*WHAT YOU SHOULD DO*: The output is the lines below from the one with "Shadow properties cannot" through the one with "Indexer properties can", both included, printed exactly and with no other line.

*ENTRIES SHOWN*:
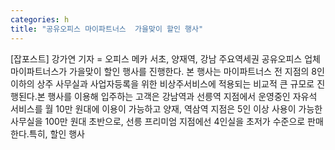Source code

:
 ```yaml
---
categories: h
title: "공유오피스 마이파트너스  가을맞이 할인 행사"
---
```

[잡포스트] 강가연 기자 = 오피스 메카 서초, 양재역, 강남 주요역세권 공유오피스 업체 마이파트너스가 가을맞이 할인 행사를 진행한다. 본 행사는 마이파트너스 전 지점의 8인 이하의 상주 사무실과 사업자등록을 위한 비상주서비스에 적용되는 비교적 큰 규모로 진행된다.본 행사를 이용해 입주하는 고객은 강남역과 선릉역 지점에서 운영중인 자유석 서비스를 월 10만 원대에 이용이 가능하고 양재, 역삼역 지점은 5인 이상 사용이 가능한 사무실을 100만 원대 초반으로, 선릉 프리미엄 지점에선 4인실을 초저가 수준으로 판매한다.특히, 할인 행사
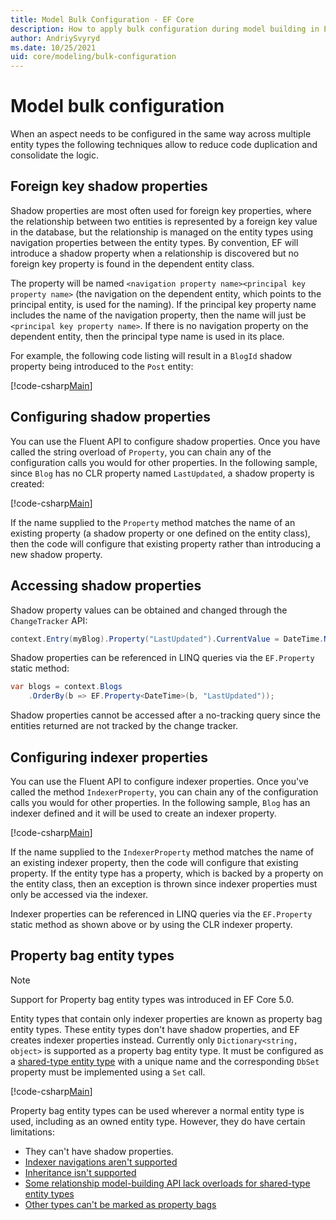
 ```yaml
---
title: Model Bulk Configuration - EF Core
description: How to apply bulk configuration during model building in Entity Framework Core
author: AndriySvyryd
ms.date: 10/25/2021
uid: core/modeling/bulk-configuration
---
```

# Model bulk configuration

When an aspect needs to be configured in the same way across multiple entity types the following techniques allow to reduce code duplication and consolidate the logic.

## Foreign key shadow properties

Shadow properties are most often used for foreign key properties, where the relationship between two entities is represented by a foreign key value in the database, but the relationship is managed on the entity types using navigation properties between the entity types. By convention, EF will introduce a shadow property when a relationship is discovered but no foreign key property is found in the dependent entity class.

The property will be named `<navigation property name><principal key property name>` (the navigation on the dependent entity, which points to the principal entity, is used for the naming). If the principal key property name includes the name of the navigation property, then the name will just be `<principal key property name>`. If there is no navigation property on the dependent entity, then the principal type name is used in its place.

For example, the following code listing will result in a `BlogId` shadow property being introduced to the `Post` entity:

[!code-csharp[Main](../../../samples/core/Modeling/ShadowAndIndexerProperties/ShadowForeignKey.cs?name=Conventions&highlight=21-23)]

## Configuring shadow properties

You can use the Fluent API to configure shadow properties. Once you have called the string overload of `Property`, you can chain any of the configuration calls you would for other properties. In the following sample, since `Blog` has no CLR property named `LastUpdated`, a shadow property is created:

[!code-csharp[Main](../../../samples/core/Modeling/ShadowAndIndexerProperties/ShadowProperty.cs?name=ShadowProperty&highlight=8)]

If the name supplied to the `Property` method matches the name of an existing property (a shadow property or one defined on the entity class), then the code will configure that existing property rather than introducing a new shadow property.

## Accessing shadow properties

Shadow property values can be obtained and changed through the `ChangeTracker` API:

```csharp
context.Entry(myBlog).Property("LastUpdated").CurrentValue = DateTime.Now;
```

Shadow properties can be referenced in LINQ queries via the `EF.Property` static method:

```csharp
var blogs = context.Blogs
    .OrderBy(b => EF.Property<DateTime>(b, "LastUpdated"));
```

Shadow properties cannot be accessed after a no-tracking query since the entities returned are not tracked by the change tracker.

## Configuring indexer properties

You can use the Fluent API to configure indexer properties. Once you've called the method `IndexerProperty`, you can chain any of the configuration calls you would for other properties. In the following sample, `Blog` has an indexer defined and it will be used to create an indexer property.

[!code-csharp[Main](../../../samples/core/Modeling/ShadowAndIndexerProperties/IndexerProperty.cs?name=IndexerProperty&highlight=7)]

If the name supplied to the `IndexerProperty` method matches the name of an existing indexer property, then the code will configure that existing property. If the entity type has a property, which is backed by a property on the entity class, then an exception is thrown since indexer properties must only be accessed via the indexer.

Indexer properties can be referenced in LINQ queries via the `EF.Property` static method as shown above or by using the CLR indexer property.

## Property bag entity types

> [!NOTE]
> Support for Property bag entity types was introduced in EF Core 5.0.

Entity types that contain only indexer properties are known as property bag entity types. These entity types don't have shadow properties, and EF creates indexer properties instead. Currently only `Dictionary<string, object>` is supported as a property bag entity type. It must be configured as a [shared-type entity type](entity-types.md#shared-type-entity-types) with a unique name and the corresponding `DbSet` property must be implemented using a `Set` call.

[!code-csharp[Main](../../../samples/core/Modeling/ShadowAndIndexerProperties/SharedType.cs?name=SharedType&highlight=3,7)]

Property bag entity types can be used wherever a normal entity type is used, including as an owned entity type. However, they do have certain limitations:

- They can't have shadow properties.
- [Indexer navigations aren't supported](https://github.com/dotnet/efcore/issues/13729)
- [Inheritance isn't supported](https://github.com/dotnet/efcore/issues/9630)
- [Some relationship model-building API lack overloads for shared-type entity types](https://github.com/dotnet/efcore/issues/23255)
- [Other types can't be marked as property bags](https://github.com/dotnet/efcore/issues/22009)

*TASK RESULT*:
Shadow properties cannot be accessed after a no-tracking query since the entities returned are not tracked by the change tracker.

## Configuring indexer properties

You can use the Fluent API to configure indexer properties. Once you've called the method `IndexerProperty`, you can chain any of the configuration calls you would for other properties. In the following sample, `Blog` has an indexer defined and it will be used to create an indexer property.

[!code-csharp[Main](../../../samples/core/Modeling/ShadowAndIndexerProperties/IndexerProperty.cs?name=IndexerProperty&highlight=7)]

If the name supplied to the `IndexerProperty` method matches the name of an existing indexer property, then the code will configure that existing property. If the entity type has a property, which is backed by a property on the entity class, then an exception is thrown since indexer properties must only be accessed via the indexer.

Indexer properties can be referenced in LINQ queries via the `EF.Property` static method as shown above or by using the CLR indexer property.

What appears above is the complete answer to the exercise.